Costigan was preparing for a jump in production this season on defense before Bielema called him to his office after the season and asked if he would like to switch back to offense, considering UW was thin at the guard position entering the spring.
"On defense you are always reacting while on offense you have a set plan on what you are going to do," said Costigan. "I like that aspect more, so I was willing to help the team for a chance to play."
Throughout the second week of camp, Costigan had been playing second string behind Burge, but took all the reps with the first-team offense on Friday while Burge worked with the second team at right tackle.
"High-motor guy, high-energy guy, very strong and wants to play," Markuson said when asked to describe Costigan. "Kyle knew we needed help on the o-line and he embraced that. That's good for us."

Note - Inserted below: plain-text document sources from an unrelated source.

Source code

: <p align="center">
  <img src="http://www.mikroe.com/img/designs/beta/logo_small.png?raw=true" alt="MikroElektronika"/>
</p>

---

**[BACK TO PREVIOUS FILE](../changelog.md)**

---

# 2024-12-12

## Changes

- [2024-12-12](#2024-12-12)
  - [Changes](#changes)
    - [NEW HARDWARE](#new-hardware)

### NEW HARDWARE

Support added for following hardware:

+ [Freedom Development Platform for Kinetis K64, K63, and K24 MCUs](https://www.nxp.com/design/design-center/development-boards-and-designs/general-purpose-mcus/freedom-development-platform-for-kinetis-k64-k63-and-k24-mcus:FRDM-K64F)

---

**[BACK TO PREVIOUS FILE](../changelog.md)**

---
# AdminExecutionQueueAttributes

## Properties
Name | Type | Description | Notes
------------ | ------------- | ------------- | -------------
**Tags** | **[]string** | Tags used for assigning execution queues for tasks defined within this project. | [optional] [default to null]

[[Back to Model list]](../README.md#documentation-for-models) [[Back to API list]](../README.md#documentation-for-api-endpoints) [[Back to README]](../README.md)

Although incredibly stronger and physical, Costigan wasn't properly trained with the line's proper techniques throughout high school. As a senior, Costigan was simply taught to block opposing defenders with his arm raised horizontally in a defensive position, far from a successful formula in college.
"That doesn't work at this level," said Cositgan with a laugh. "You could be the strongest guy in the world but if your fundamentals are terrible, you are going to get blown up every time."
Costigan is also still refining his pass blocking, as he use to simply attack oncoming blockers instead of waiting for linemen to come to him. It's been a slower process for Costigan since he missed the first half of spring practices recovering from his foot injury.
Although he has missed time, he hasn't lost that tenacity he played defensive tackle with. Showing good ability when he pulls to block a linebacker, Costigan has proven to be a strong run blocker and keeping a strong base when he engages with defenders, things that will push Burge to stay on the top of his game as the battle for the starting spot.
"I feel everything has improved drastically since the spring," said Costigan. "I feel like every play that I have to show something to the coaches, that I am all in and I am trying my hardest. I am not focused on how Burge is doing per se, but we're obviously pushing each other to get better. I am just trying to do the best I can and improve what I have to improve. Hopefully that will take care of itself."